Start of Extracted entries

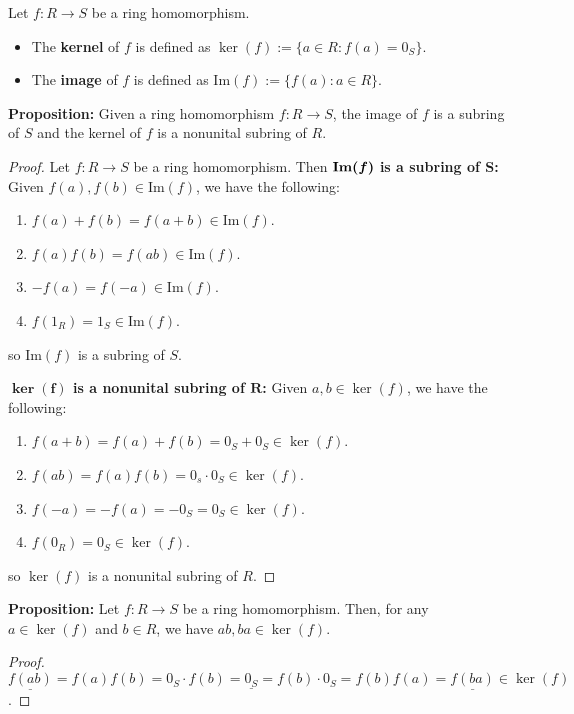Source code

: \documentclass [12pt] {article}
\newenvironment{definition}[1]{\begin{tcolorbox}[title={Definition: #1},colback=blue!5!white,colframe=black!75!blue]}{\end{tcolorbox}}
\renewcommand{\bf}[1]{\textbf{{#1}}}
\newcommand{\ul}[1]{\underline{{#1}}}
\renewcommand{\Im}{\text{Im}}
\begin{document}
\begin{definition}{Kernel and Image}
    Let $f : R \to S$ be a ring homomorphism.
    \begin{itemize}[label=$\to$, leftmargin=*, itemsep=0em]
        \item The \bf{kernel} of $f$ is defined as $\ker(f) := \{ a \in R : f(a) = 0_S \}$.
        \item The \bf{image} of $f$ is defined as $\Im(f) := \{ f(a) : a \in R \}$.
    \end{itemize}
\end{definition}
\bf{Proposition:} Given a ring homomorphism $f : R \to S$, the image of $f$ is a subring of $S$
and the kernel of $f$ is a nonunital subring of $R$.
\begin{proof}
    Let $f : R \to S$ be a ring homomorphism. Then
    \newline
    $\bm{\bf{\Im}(f)}$ \bf{is a subring of $\bm{S}$:}
    Given $f(a), f(b) \in \Im(f)$, we have the following:
    \begin{enumerate}[label=(\arabic*)]
        \item $f(a) + f(b) = f(a + b) \in \Im(f)$.
        \item $f(a)f(b) = f(ab) \in \Im(f)$.
        \item $-f(a) = f(-a) \in \Im(f)$.
        \item $f(1_R) = 1_S \in \Im(f)$.
    \end{enumerate}
    so $\Im(f)$ is a subring of $S$.
    \vspace{1em}

    \bf{$\bm{\ker(f)}$ is a nonunital subring of $\bm{R}$:}
    Given $a, b \in \ker(f)$, we have the following:
    \begin{enumerate}[label=(\arabic*)]
        \item $f(a + b) = f(a) + f(b) = 0_S + 0_S \in \ker(f)$.
        \item $f(ab) = f(a)f(b) = 0_s \cdot 0_S \in \ker(f)$.
        \item $f(-a) = -f(a) = -0_S = 0_S \in \ker(f)$.
        \item $f(0_R) = 0_S \in \ker(f)$.
    \end{enumerate}
    so $\ker(f)$ is a nonunital subring of $R$.
\end{proof}
\bf{Proposition:} Let $f : R \to S$ be a ring homomorphism. Then, for any $a \in \ker(f)$ and
$b \in R$, we have $ab, ba \in \ker(f)$.
\begin{proof}
    $\ul{f(ab)} = f(a)f(b) = 0_S \cdot f(b) = \ul{0_S} = f(b) \cdot 0_S = f(b)f(a) = \ul{f(ba)} \in \ker(f)$.
\end{proof}
\end{document}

End of Extracted entries

What you need to do:
Copy every line from the entries that contains the word "defined".

Solution to this exercise:
        \item The \bf{kernel} of $f$ is defined as $\ker(f) := \{ a \in R : f(a) = 0_S \}$.
        \item The \bf{image} of $f$ is defined as $\Im(f) := \{ f(a) : a \in R \}$.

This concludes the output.